- Work request -
Each line of the data is to be output verbatim, with the images removed.
*** Opening of Data records ***
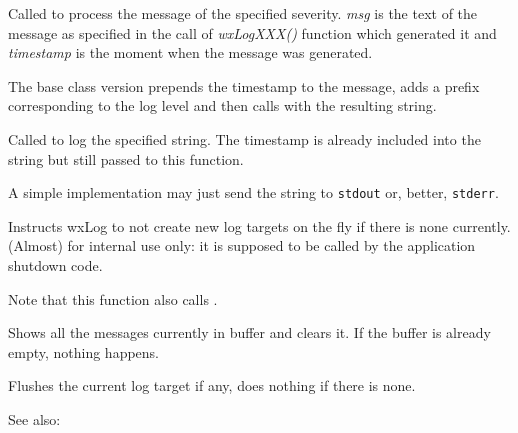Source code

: \label{wxlogdolog}


Called to process the message of the specified severity. {\it msg} is the text
of the message as specified in the call of {\it wxLogXXX()} function which
generated it and {\it timestamp} is the moment when the message was generated.

The base class version prepends the timestamp to the message, adds a prefix
corresponding to the log level and then calls
 with the resulting string.

\label{wxlogdologstring}


Called to log the specified string. The timestamp is already included into the
string but still passed to this function.

A simple implementation may just send the string to {\tt stdout} or, better,
{\tt stderr}.

\label{wxlogdontcreateondemand}


Instructs wxLog to not create new log targets on the fly if there is none
currently. (Almost) for internal use only: it is supposed to be called by the
application shutdown code.

Note that this function also calls
.

\label{wxlogflush}


Shows all the messages currently in buffer and clears it. If the buffer
is already empty, nothing happens.

\label{wxlogflushactive}


Flushes the current log target if any, does nothing if there is none.

See also:


\label{wxloghaspendingmessages}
*** Close of Data records ***
- Expected answer -
Source code

: \label{wxlogdolog}


Called to process the message of the specified severity. {\it msg} is the text
of the message as specified in the call of {\it wxLogXXX()} function which
generated it and {\it timestamp} is the moment when the message was generated.

The base class version prepends the timestamp to the message, adds a prefix
corresponding to the log level and then calls
 with the resulting string.

\label{wxlogdologstring}


Called to log the specified string. The timestamp is already included into the
string but still passed to this function.

A simple implementation may just send the string to {\tt stdout} or, better,
{\tt stderr}.

\label{wxlogdontcreateondemand}


Instructs wxLog to not create new log targets on the fly if there is none
currently. (Almost) for internal use only: it is supposed to be called by the
application shutdown code.

Note that this function also calls
.

\label{wxlogflush}


Shows all the messages currently in buffer and clears it. If the buffer
is already empty, nothing happens.

\label{wxlogflushactive}


Flushes the current log target if any, does nothing if there is none.

See also:


\label{wxloghaspendingmessages}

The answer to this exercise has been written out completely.